◆ **Data for this exercise**:
+ + +

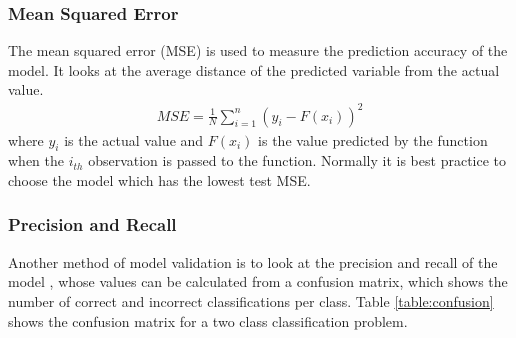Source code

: \documentclass[11pt]{article}
\begin{document}
\subsubsection{Mean Squared Error}
The mean squared error (MSE) is used to measure the prediction accuracy of the model. It looks at the average distance of the predicted variable from the actual value.
\begin{align}
MSE = \frac{1}{N}\sum^{n}_{i = 1} (y_{i}-F(x_{i}))^{2} 
\end{align}
where $y_{i}$ is the actual value and $F(x_{i})$ is the value predicted by the function when the $i_{th}$ observation is passed to the function. Normally it is best practice to choose the model which has the lowest test MSE. \newline
\subsubsection{Precision and Recall}
Another method of model validation is to look at the precision and recall of the model \cite{Patel2015}, whose values can be calculated from a confusion matrix, which shows the number of correct and incorrect classifications per class. Table \ref{table:confusion}  shows the confusion matrix for a two class classification problem.
\begin{table}[h] 
\centering      %
\caption{Confusion Matrix} %
\label{table:confusion} %
\end{table} 
\end{document}
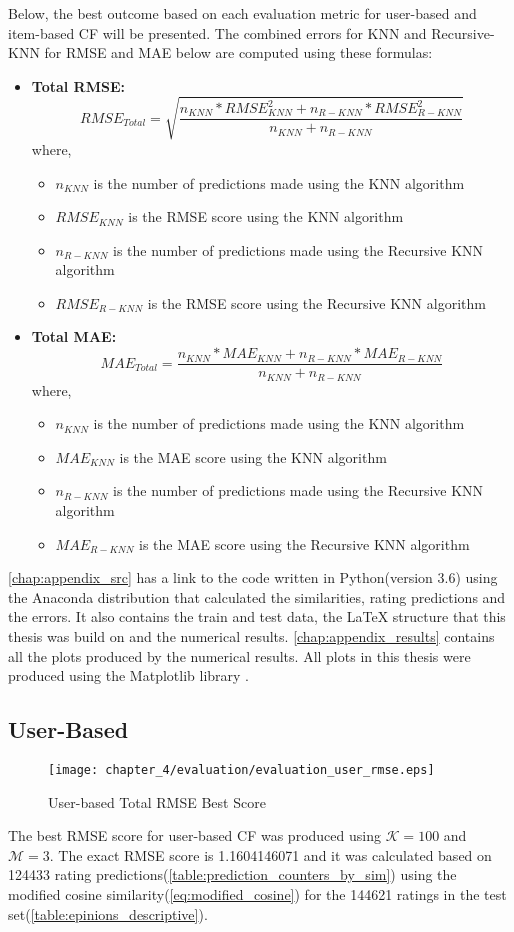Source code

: Below, the best outcome based on each evaluation metric for user-based and
item-based CF will be presented. The combined errors for KNN and Recursive-KNN
for RMSE and MAE below are computed using these formulas:
\begin{itemize}
	\item[] \textbf{Total RMSE:}
	$$RMSE_{Total} = \sqrt{\frac{n_{KNN}*RMSE_{KNN}^2 + n_{R-KNN}*RMSE_{R-KNN}^2}{n_{KNN} + n_{R-KNN}}}$$
	where,
	\begin{itemize}
		\item[] $n_{KNN}$ is the number of predictions made using the KNN algorithm
		\item[] $RMSE_{KNN}$ is the RMSE score using the KNN algorithm
		\item[] $n_{R-KNN}$ is the number of predictions made using the Recursive KNN algorithm
		\item[] $RMSE_{R-KNN}$ is the RMSE score using the Recursive KNN algorithm
	\end{itemize}
	\item[] \textbf{Total MAE:}
	$$MAE_{Total} = \frac{n_{KNN}*MAE_{KNN} + n_{R-KNN}*MAE_{R-KNN}}{n_{KNN} + n_{R-KNN}}$$
	where,
	\begin{itemize}
		\item[] $n_{KNN}$ is the number of predictions made using the KNN algorithm
		\item[] $MAE_{KNN}$ is the MAE score using the KNN algorithm
		\item[] $n_{R-KNN}$ is the number of predictions made using the Recursive KNN algorithm
		\item[] $MAE_{R-KNN}$ is the MAE score using the Recursive KNN algorithm
	\end{itemize}
\end{itemize}

\autoref{chap:appendix_src} has a link to
the code written in Python(version 3.6) using the Anaconda distribution \citep{anaconda}
that calculated the similarities, rating predictions
and the errors. It also contains the train and test data, the \LaTeX{} structure
that this thesis was build on and the numerical results.
\autoref{chap:appendix_results} contains all the plots produced by the
numerical results. All plots in this thesis were produced using the Matplotlib library
\citep{Hunter:2007}.

\subsection{User-Based}
\begin{figure}[H]
\centering
\texttt{[image: chapter\_4/evaluation/evaluation\_user\_rmse.eps]}
\caption{User-based Total RMSE Best Score}
\label{figure:user_best_total_rmse}
\end{figure}
The best RMSE score for user-based CF was produced using $\mathcal{K}=100$ and $\mathcal{M}=3$.
The exact RMSE score is 1.1604146071 and it was calculated based on 124433 rating predictions(\autoref{table:prediction_counters_by_sim})
using the modified cosine similarity(\autoref{eq:modified_cosine})
for the 144621 ratings in the test set(\autoref{table:epinions_descriptive}).

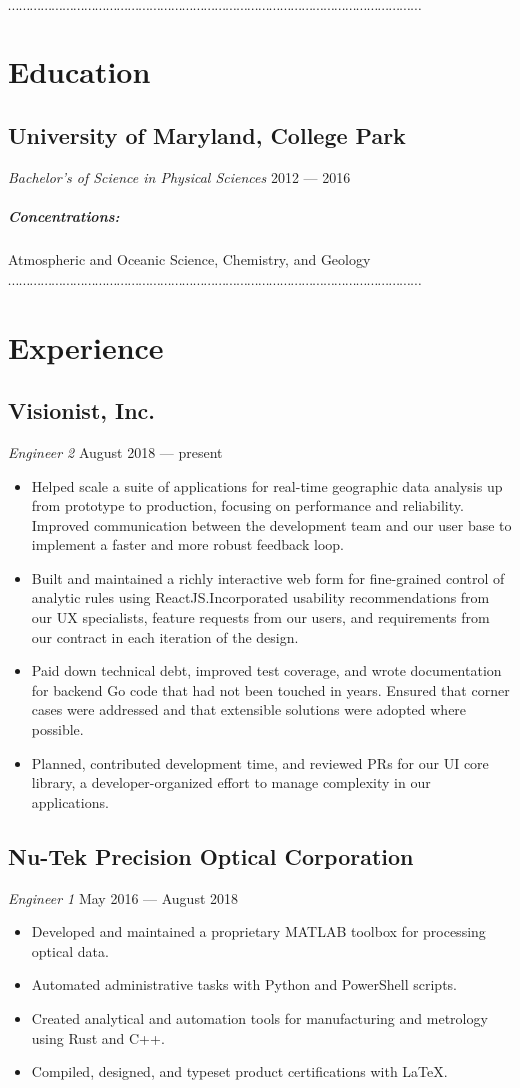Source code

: \documentclass[10pt]{article}
\newcommand{\dotfringe}{
    \begin{center}
      $\cdots\cdots\cdots\cdots\cdots\cdots\cdots\cdots\cdots\cdots\cdots\cdots\cdots\cdots\cdots\cdots\cdots\cdots\cdots\cdots\cdots\cdots\cdots\cdots\cdots\cdots\cdots\cdots\cdots\cdots\cdots\cdots\cdots\cdots\cdots\cdots\cdots\cdots$
    \end{center}
}
\begin{document}

\dotfringe{}

\section*{Education}
\subsection*{University of Maryland, College Park}
\textit{Bachelor's of Science in Physical Sciences} \hfill 2012 --- 2016

\subparagraph{Concentrations:} Atmospheric and Oceanic Science, Chemistry, and
Geology

\dotfringe{}

\section*{Experience}
\subsection*{Visionist, Inc.}
\textit{Engineer 2} \hfill August 2018 --- present
\begin{itemize}
  \item Helped scale a suite of applications for real-time geographic data
    analysis up from prototype to production, focusing on performance and
    reliability. Improved communication between the development team and our
    user base to implement a faster and more robust feedback loop.
  \item Built and maintained a richly interactive web form for fine-grained
    control of analytic rules using ReactJS.\@ Incorporated usability
    recommendations from our UX specialists, feature requests from our users,
    and requirements from our contract in each iteration of the design.
  \item Paid down technical debt, improved test coverage, and wrote
    documentation for backend Go code that had not been touched in years.
    Ensured that corner cases were addressed and that extensible solutions were
    adopted where possible.
  \item Planned, contributed development time, and reviewed PRs for our UI core
    library, a developer-organized effort to manage complexity in our
    applications.
\end{itemize}
\subsection*{Nu-Tek Precision Optical Corporation}
\textit{Engineer 1} \hfill May 2016 --- August 2018
\begin{itemize}
  \item Developed and maintained a proprietary MATLAB toolbox for processing optical data.
  \item Automated administrative tasks with Python and PowerShell scripts.
  \item Created analytical and automation tools for manufacturing and metrology using Rust and C++.
  \item Compiled, designed, and typeset product certifications with \LaTeX.
\end{itemize}
\end{document}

+ + +

◆ **Task prompt**: Reproduce verbatim the lines of the material above, beginning with its first line and ending with the line that contains "item-based CF will"; skip pictures.

◆ **Response**:
Source code

: \documentclass[11pt]{article}
\begin{document}
\subsubsection{Mean Squared Error}
The mean squared error (MSE) is used to measure the prediction accuracy of the model. It looks at the average distance of the predicted variable from the actual value.
\begin{align}
MSE = \frac{1}{N}\sum^{n}_{i = 1} (y_{i}-F(x_{i}))^{2} 
\end{align}
where $y_{i}$ is the actual value and $F(x_{i})$ is the value predicted by the function when the $i_{th}$ observation is passed to the function. Normally it is best practice to choose the model which has the lowest test MSE. \newline
\subsubsection{Precision and Recall}
Another method of model validation is to look at the precision and recall of the model \cite{Patel2015}, whose values can be calculated from a confusion matrix, which shows the number of correct and incorrect classifications per class. Table \ref{table:confusion}  shows the confusion matrix for a two class classification problem.
\begin{table}[h] 
\centering      %
\caption{Confusion Matrix} %
\label{table:confusion} %
\end{table} 
\end{document}
Source code

: Below, the best outcome based on each evaluation metric for user-based and
item-based CF will be presented. The combined errors for KNN and Recursive-KNN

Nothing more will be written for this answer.